# TASK TO CARRY OUT
Where in the records does the word "protects" appear? Copy each line that holds it.

[Extracted records]
##########
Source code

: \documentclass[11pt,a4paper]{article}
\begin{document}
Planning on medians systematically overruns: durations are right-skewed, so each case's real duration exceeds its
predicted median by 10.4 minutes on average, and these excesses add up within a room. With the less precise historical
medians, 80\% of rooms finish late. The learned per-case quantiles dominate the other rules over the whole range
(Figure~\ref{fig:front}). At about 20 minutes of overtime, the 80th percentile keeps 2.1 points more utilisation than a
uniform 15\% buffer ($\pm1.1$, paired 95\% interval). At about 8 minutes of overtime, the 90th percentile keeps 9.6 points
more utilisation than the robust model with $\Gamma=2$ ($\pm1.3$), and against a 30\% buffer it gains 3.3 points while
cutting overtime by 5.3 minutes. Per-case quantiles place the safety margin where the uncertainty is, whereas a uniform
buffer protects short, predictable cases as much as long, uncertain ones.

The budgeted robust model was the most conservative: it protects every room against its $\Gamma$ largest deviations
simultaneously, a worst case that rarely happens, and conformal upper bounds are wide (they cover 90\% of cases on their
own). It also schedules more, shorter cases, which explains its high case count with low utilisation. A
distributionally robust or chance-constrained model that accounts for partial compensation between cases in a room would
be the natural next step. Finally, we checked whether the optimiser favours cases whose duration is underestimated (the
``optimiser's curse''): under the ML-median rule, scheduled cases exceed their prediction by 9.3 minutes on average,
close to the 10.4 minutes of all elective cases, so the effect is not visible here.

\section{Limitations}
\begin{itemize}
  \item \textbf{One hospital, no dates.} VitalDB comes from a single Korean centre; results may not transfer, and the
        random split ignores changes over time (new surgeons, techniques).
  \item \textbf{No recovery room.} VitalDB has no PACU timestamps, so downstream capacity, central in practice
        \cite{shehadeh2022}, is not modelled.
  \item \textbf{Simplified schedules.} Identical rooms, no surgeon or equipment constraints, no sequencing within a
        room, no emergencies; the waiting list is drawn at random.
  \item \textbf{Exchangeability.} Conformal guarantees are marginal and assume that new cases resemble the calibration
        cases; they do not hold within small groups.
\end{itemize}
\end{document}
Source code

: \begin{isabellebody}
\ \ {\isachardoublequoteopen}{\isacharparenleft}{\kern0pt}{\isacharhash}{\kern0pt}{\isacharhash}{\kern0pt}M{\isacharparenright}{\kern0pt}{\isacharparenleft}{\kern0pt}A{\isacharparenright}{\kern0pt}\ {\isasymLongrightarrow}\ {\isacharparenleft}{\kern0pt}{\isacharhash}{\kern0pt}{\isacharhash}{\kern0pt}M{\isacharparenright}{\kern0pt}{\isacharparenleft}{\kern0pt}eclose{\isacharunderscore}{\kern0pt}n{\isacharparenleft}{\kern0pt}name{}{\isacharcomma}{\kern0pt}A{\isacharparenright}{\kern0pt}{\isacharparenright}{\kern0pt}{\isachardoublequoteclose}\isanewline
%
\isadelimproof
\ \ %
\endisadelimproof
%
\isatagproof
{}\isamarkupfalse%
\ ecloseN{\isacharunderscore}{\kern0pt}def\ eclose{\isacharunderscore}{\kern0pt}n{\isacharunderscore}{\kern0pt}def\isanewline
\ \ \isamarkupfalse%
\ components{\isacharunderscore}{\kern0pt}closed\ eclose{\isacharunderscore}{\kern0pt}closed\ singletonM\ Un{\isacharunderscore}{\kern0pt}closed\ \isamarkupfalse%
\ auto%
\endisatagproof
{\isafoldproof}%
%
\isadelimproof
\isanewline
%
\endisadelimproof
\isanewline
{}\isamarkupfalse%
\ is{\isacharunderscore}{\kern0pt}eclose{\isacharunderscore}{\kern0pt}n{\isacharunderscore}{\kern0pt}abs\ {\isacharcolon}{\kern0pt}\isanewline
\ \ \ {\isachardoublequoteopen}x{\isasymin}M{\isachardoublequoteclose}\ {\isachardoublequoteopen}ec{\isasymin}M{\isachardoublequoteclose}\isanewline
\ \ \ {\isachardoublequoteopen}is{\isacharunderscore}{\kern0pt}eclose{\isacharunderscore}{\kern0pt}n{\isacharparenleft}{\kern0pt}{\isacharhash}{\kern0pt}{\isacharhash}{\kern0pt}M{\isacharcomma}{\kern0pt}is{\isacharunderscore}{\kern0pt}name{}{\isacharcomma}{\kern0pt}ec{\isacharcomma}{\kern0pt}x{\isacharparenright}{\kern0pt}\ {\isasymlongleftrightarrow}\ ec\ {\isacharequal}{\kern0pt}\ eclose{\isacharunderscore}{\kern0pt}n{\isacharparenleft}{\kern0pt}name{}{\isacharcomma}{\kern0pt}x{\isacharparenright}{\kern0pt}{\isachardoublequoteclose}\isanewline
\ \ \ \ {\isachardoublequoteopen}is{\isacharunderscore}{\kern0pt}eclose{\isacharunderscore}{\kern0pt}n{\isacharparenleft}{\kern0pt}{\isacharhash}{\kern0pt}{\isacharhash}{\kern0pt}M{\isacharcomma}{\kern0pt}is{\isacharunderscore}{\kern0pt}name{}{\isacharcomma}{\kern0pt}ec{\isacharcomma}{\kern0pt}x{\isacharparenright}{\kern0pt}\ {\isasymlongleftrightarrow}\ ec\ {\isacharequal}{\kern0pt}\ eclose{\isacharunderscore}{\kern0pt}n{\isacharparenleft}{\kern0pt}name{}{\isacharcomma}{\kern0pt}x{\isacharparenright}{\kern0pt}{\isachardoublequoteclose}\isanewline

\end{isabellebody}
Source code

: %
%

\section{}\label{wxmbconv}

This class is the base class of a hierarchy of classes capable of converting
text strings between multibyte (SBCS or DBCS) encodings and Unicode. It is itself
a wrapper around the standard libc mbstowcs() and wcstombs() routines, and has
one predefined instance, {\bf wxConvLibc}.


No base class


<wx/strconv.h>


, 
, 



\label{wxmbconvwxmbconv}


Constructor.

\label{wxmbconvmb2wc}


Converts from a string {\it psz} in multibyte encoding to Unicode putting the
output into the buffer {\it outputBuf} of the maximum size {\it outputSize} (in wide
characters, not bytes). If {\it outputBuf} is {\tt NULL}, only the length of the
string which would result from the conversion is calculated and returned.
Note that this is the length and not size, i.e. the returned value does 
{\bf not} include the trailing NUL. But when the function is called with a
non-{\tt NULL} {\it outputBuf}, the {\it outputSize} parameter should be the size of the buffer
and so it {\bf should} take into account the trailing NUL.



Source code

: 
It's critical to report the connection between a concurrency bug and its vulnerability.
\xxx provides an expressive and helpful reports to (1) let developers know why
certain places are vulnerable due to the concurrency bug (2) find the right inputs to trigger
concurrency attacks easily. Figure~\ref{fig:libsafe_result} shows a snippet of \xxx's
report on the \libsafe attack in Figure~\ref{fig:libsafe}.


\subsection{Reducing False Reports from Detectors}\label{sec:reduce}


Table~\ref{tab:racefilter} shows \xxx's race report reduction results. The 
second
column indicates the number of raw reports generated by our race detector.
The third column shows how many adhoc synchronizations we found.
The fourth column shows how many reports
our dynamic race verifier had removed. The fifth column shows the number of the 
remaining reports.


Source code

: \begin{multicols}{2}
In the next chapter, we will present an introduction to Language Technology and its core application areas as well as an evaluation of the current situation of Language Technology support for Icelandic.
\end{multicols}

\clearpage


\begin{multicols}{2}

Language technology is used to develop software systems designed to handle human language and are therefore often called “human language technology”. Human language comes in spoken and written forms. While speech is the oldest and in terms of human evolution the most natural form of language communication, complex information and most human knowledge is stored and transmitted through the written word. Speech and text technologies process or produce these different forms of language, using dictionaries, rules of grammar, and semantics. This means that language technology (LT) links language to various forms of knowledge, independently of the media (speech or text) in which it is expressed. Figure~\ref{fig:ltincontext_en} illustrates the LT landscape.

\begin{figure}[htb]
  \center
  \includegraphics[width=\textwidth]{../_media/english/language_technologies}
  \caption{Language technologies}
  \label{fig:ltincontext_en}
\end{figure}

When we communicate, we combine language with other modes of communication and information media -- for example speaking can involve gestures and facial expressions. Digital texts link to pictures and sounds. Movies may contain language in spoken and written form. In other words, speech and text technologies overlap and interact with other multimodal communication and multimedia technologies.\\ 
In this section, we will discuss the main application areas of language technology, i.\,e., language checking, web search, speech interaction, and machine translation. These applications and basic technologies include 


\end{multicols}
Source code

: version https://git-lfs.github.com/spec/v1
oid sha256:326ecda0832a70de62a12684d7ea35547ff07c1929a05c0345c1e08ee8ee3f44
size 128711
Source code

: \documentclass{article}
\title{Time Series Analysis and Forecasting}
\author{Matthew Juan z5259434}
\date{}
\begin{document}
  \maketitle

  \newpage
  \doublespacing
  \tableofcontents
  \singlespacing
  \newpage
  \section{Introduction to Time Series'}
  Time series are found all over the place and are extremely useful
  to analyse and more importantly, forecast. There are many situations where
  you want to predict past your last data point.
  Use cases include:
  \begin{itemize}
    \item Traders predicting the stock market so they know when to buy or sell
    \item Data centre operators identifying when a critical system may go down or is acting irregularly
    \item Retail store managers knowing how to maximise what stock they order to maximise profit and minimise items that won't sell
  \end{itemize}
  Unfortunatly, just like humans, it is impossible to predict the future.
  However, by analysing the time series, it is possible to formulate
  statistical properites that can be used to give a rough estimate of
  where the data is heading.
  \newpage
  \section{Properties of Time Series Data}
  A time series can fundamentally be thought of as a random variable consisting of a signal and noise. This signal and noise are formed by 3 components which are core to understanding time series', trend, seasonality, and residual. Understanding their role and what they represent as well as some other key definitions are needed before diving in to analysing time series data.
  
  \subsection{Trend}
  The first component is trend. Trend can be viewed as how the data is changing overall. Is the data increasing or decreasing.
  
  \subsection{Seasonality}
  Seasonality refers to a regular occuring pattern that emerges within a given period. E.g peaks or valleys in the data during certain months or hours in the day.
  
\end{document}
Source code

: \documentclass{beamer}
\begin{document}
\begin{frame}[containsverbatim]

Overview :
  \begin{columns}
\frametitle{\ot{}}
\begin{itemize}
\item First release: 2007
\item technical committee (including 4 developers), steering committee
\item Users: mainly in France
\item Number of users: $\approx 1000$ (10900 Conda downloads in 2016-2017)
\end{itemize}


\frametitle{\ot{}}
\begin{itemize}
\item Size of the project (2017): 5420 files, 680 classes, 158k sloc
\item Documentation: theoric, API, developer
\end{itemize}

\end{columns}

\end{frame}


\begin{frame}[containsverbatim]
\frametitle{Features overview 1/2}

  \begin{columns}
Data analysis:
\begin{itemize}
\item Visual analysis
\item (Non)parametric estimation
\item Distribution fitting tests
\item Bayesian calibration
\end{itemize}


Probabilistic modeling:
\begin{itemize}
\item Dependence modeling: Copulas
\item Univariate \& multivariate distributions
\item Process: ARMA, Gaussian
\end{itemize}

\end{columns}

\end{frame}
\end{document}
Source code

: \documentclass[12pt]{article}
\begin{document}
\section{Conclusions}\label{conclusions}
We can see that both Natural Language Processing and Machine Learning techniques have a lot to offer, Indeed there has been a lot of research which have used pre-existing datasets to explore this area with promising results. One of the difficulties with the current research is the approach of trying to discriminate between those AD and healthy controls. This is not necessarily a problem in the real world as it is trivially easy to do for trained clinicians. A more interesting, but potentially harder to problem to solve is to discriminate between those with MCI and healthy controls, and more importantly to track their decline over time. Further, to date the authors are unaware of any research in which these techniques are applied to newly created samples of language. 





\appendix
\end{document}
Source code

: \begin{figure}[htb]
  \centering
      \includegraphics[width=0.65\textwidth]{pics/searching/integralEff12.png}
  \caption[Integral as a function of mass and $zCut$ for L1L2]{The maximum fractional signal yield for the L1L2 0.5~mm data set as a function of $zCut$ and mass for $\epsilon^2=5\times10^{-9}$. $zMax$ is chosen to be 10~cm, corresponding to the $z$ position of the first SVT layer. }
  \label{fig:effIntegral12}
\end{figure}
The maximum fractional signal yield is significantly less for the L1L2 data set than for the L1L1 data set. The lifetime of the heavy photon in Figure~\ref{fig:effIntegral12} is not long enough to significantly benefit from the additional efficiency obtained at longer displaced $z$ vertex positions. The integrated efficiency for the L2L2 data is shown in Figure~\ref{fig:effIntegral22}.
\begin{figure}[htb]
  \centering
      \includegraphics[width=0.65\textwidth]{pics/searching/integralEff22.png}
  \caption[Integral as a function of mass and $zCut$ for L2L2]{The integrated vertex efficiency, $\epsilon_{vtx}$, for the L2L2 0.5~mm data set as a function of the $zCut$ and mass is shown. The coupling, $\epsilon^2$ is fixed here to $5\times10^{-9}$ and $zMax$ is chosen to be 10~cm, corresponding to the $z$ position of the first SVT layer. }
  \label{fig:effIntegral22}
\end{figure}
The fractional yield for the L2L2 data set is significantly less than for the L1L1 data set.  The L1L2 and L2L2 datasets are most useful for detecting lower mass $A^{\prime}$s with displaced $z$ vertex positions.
##########
# OUTPUT FOR THIS EXERCISE
buffer protects short, predictable cases as much as long, uncertain ones.
The budgeted robust model was the most conservative: it protects every room against its $\Gamma$ largest deviations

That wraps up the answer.